The lens does attract allot of attention, being one of Canon’s white L series lenses, and the size doesn’t help. If your looking for a discreet lens that won’t make you stand out, this is definitely not the lens for you!
The lens hood is massive, It reminds me of the lens hood I had on my Nikon 28-70 f/2.8. The hood for the 35-350 is painted half white, and black and is has a petal design.
The lens is mounted onto a tripod using a lens collar, which allows you to spin the lens into portrait position rather then having to adjust the tripod head when switching from landscape to portrait orientation.
The lens also makes a nice semi macro lens. You can achieve 1:4 magnification at 135mm which makes it ideal for flower and insect photography. I use to use my 100-400 IS for the same thing and found I never used my macro lenses unless I was doing dedicated macro work.

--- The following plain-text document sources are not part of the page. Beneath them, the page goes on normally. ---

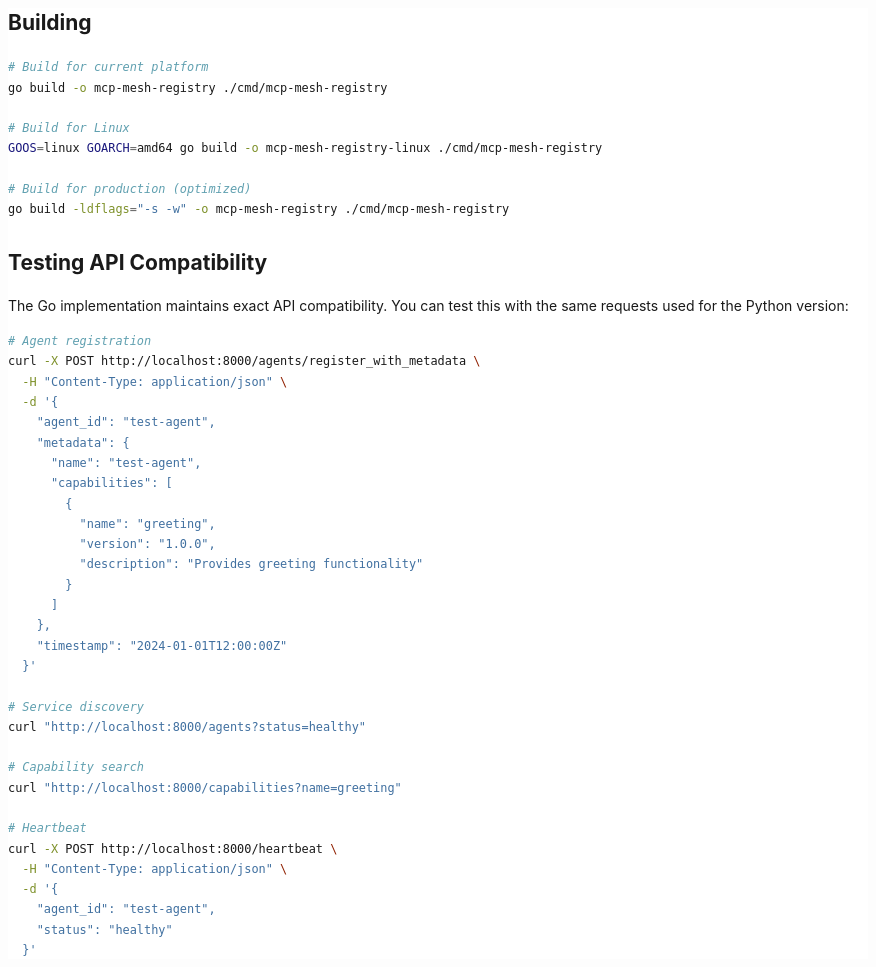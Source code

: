 ## Building

```bash
# Build for current platform
go build -o mcp-mesh-registry ./cmd/mcp-mesh-registry

# Build for Linux
GOOS=linux GOARCH=amd64 go build -o mcp-mesh-registry-linux ./cmd/mcp-mesh-registry

# Build for production (optimized)
go build -ldflags="-s -w" -o mcp-mesh-registry ./cmd/mcp-mesh-registry
```

## Testing API Compatibility

The Go implementation maintains exact API compatibility. You can test this with the same requests used for the Python version:

```bash
# Agent registration
curl -X POST http://localhost:8000/agents/register_with_metadata \
  -H "Content-Type: application/json" \
  -d '{
    "agent_id": "test-agent",
    "metadata": {
      "name": "test-agent",
      "capabilities": [
        {
          "name": "greeting",
          "version": "1.0.0",
          "description": "Provides greeting functionality"
        }
      ]
    },
    "timestamp": "2024-01-01T12:00:00Z"
  }'

# Service discovery  
curl "http://localhost:8000/agents?status=healthy"

# Capability search
curl "http://localhost:8000/capabilities?name=greeting"

# Heartbeat
curl -X POST http://localhost:8000/heartbeat \
  -H "Content-Type: application/json" \
  -d '{
    "agent_id": "test-agent",
    "status": "healthy"
  }'
```

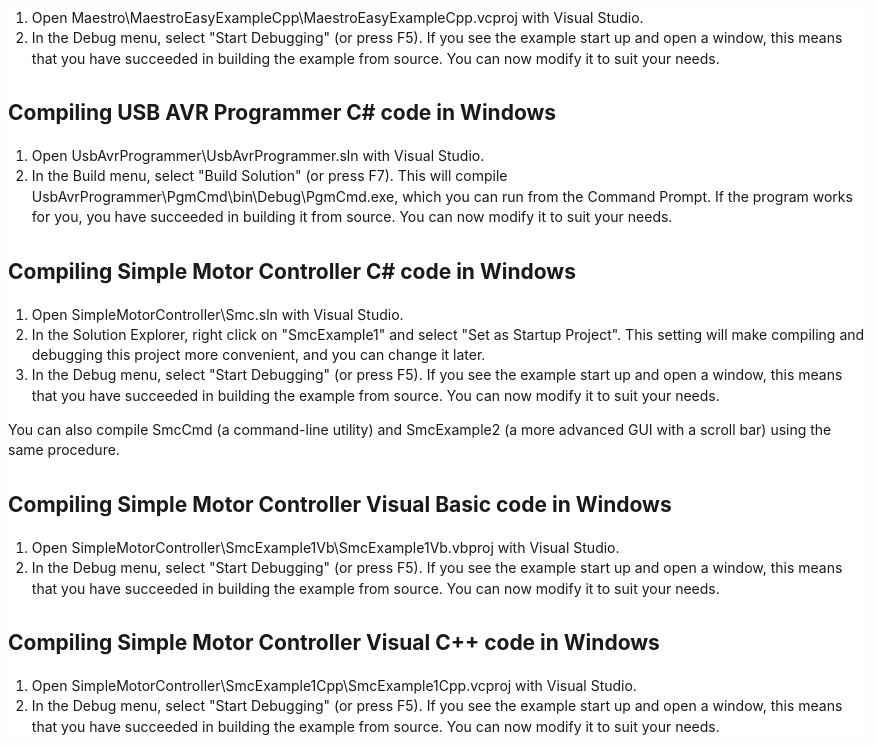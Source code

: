 1. Open Maestro\MaestroEasyExampleCpp\MaestroEasyExampleCpp.vcproj
   with Visual Studio.
2. In the Debug menu, select "Start Debugging" (or press F5).  If you
   see the example start up and open a window, this means that you
   have succeeded in building the example from source.  You can now
   modify it to suit your needs.


## Compiling USB AVR Programmer C# code in Windows

1. Open UsbAvrProgrammer\UsbAvrProgrammer.sln with Visual Studio.
2. In the Build menu, select "Build Solution" (or press F7).  This
   will compile UsbAvrProgrammer\PgmCmd\bin\Debug\PgmCmd.exe, which
   you can run from the Command Prompt.  If the program works for you,
   you have succeeded in building it from source.  You can now modify
   it to suit your needs.


## Compiling Simple Motor Controller C# code in Windows

1. Open SimpleMotorController\Smc.sln with Visual Studio.
2. In the Solution Explorer, right click on "SmcExample1" and select
   "Set as Startup Project".  This setting will make compiling and
   debugging this project more convenient, and you can change it later.
3. In the Debug menu, select "Start Debugging" (or press F5).  If you
   see the example start up and open a window, this means that you
   have succeeded in building the example from source.  You can now
   modify it to suit your needs.

You can also compile SmcCmd (a command-line utility) and SmcExample2
(a more advanced GUI with a scroll bar) using the same procedure.


## Compiling Simple Motor Controller Visual Basic code in Windows

1. Open SimpleMotorController\SmcExample1Vb\SmcExample1Vb.vbproj with
   Visual Studio.
2. In the Debug menu, select "Start Debugging" (or press F5).  If you
   see the example start up and open a window, this means that you
   have succeeded in building the example from source.  You can now
   modify it to suit your needs.


## Compiling Simple Motor Controller Visual C++ code in Windows

1. Open SimpleMotorController\SmcExample1Cpp\SmcExample1Cpp.vcproj
   with Visual Studio.
2. In the Debug menu, select "Start Debugging" (or press F5).  If you
   see the example start up and open a window, this means that you
   have succeeded in building the example from source.  You can now
   modify it to suit your needs.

The lens is rather heavy, and the lack of IS means you will need to keep the shutter speeds reasonably high to avoid camera shake (which seems to be a problem due to the size and weight of this lens in anything other then good light).
I found my 100-400 was sharper then the 35-350 where I found the 35-350 to be a bit soft when shot wide open, but stopped down to f/8 and beyond resulted in sharp photos, but shooting at f/8 minimum also means you will need to be shooting in really good light, using high ISO’s, or shooting with the lens mounted on a tripod/monopod to avoid even the slightest bit of camera shake which can easily ruin your shots.
Overall, the lens makes a good telephoto zoom on a crop sensored camera, and paired up with a ultra wide angle lens, makes a good two lens setup which covers a wide zoom range.